- Exercise directions: Transcribe all the material exactly. Leave every line as it is.

=== Begin Enclosure ===

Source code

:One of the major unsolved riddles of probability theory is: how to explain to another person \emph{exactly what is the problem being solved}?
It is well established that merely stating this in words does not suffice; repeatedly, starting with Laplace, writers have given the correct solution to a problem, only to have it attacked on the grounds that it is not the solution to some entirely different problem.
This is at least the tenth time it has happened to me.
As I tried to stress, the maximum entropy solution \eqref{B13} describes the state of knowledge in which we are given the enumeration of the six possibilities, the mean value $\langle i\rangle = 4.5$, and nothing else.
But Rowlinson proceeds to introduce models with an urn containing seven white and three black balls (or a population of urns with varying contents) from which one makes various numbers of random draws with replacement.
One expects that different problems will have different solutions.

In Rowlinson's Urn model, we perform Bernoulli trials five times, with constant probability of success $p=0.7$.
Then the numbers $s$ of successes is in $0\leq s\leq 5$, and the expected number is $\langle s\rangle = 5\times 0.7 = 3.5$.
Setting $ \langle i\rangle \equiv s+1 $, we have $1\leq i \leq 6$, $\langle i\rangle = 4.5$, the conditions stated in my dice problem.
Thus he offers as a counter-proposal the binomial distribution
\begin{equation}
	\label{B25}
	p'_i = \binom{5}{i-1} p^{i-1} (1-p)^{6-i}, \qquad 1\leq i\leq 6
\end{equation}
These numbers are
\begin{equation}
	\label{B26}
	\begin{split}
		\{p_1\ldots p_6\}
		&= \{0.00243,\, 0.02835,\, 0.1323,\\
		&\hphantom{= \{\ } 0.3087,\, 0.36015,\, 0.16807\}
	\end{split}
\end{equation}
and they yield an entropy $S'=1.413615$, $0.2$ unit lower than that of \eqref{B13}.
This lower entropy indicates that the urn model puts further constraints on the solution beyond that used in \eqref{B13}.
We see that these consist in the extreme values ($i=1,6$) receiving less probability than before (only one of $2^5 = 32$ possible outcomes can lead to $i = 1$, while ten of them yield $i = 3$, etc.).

=== End Enclosure ===

- Answer box:
Source code

:One of the major unsolved riddles of probability theory is: how to explain to another person \emph{exactly what is the problem being solved}?
It is well established that merely stating this in words does not suffice; repeatedly, starting with Laplace, writers have given the correct solution to a problem, only to have it attacked on the grounds that it is not the solution to some entirely different problem.
This is at least the tenth time it has happened to me.
As I tried to stress, the maximum entropy solution \eqref{B13} describes the state of knowledge in which we are given the enumeration of the six possibilities, the mean value $\langle i\rangle = 4.5$, and nothing else.
But Rowlinson proceeds to introduce models with an urn containing seven white and three black balls (or a population of urns with varying contents) from which one makes various numbers of random draws with replacement.
One expects that different problems will have different solutions.

In Rowlinson's Urn model, we perform Bernoulli trials five times, with constant probability of success $p=0.7$.
Then the numbers $s$ of successes is in $0\leq s\leq 5$, and the expected number is $\langle s\rangle = 5\times 0.7 = 3.5$.
Setting $ \langle i\rangle \equiv s+1 $, we have $1\leq i \leq 6$, $\langle i\rangle = 4.5$, the conditions stated in my dice problem.
Thus he offers as a counter-proposal the binomial distribution
\begin{equation}
	\label{B25}
	p'_i = \binom{5}{i-1} p^{i-1} (1-p)^{6-i}, \qquad 1\leq i\leq 6
\end{equation}
These numbers are
\begin{equation}
	\label{B26}
	\begin{split}
		\{p_1\ldots p_6\}
		&= \{0.00243,\, 0.02835,\, 0.1323,\\
		&\hphantom{= \{\ } 0.3087,\, 0.36015,\, 0.16807\}
	\end{split}
\end{equation}
and they yield an entropy $S'=1.413615$, $0.2$ unit lower than that of \eqref{B13}.
This lower entropy indicates that the urn model puts further constraints on the solution beyond that used in \eqref{B13}.
We see that these consist in the extreme values ($i=1,6$) receiving less probability than before (only one of $2^5 = 32$ possible outcomes can lead to $i = 1$, while ten of them yield $i = 3$, etc.).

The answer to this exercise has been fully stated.